» **RECORDS**
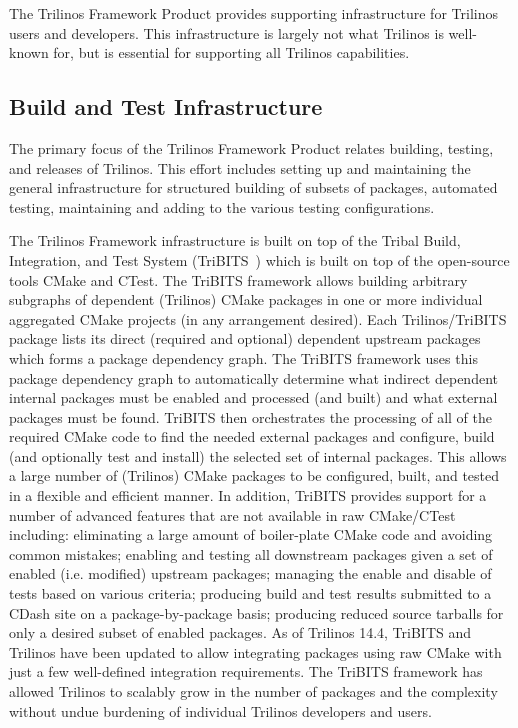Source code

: 

The Trilinos Framework Product provides supporting infrastructure for Trilinos users and developers. This infrastructure is largely not what Trilinos is well-known for, but is essential for supporting all Trilinos capabilities.

\subsection{Build and Test Infrastructure}

The primary focus of the Trilinos Framework Product relates building, testing, and releases of Trilinos. This effort includes setting up and maintaining the general infrastructure for structured building of subsets of packages, automated testing, maintaining and adding to the various testing configurations.

The Trilinos Framework infrastructure is built on top of the Tribal Build, Integration, and Test System (TriBITS~\cite{Bartlett2014}) which is built on top of the open-source tools CMake and CTest.
The TriBITS framework allows building arbitrary subgraphs of dependent (Trilinos) CMake packages in one or more individual aggregated CMake projects (in any arrangement desired).
Each Trilinos/TriBITS package lists its direct (required and optional) dependent upstream packages which forms a package dependency graph.
The TriBITS framework uses this package dependency graph to automatically determine what indirect dependent internal packages must be enabled and processed (and built) and what external packages must be found.
TriBITS then orchestrates the processing of all of the required CMake code to find the needed external packages and configure, build (and optionally test and install) the selected set of internal packages.
This allows a large number of (Trilinos) CMake packages to be configured, built, and tested in a flexible and efficient manner.
In addition, TriBITS provides support for a number of advanced features that are not available in raw CMake/CTest including: eliminating a large amount of boiler-plate CMake code and avoiding common mistakes; enabling and testing all downstream packages given a set of enabled (i.e. modified) upstream packages; managing the enable and disable of tests based on various criteria; producing build and test results submitted to a CDash site on a package-by-package basis; producing reduced source tarballs for only a desired subset of enabled packages.
As of Trilinos 14.4, TriBITS and Trilinos have been updated to allow integrating packages using raw CMake with just a few well-defined integration requirements.
The TriBITS framework has allowed Trilinos to scalably grow in the number of packages and the complexity without undue burdening of individual Trilinos developers and users.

» **PROBLEM DESCRIPTION**
The material above should be repeated word for word, with every picture omitted.

» **RESULT BELOW**
Source code

: 

The Trilinos Framework Product provides supporting infrastructure for Trilinos users and developers. This infrastructure is largely not what Trilinos is well-known for, but is essential for supporting all Trilinos capabilities.

\subsection{Build and Test Infrastructure}

The primary focus of the Trilinos Framework Product relates building, testing, and releases of Trilinos. This effort includes setting up and maintaining the general infrastructure for structured building of subsets of packages, automated testing, maintaining and adding to the various testing configurations.

The Trilinos Framework infrastructure is built on top of the Tribal Build, Integration, and Test System (TriBITS~\cite{Bartlett2014}) which is built on top of the open-source tools CMake and CTest.
The TriBITS framework allows building arbitrary subgraphs of dependent (Trilinos) CMake packages in one or more individual aggregated CMake projects (in any arrangement desired).
Each Trilinos/TriBITS package lists its direct (required and optional) dependent upstream packages which forms a package dependency graph.
The TriBITS framework uses this package dependency graph to automatically determine what indirect dependent internal packages must be enabled and processed (and built) and what external packages must be found.
TriBITS then orchestrates the processing of all of the required CMake code to find the needed external packages and configure, build (and optionally test and install) the selected set of internal packages.
This allows a large number of (Trilinos) CMake packages to be configured, built, and tested in a flexible and efficient manner.
In addition, TriBITS provides support for a number of advanced features that are not available in raw CMake/CTest including: eliminating a large amount of boiler-plate CMake code and avoiding common mistakes; enabling and testing all downstream packages given a set of enabled (i.e. modified) upstream packages; managing the enable and disable of tests based on various criteria; producing build and test results submitted to a CDash site on a package-by-package basis; producing reduced source tarballs for only a desired subset of enabled packages.
As of Trilinos 14.4, TriBITS and Trilinos have been updated to allow integrating packages using raw CMake with just a few well-defined integration requirements.
The TriBITS framework has allowed Trilinos to scalably grow in the number of packages and the complexity without undue burdening of individual Trilinos developers and users.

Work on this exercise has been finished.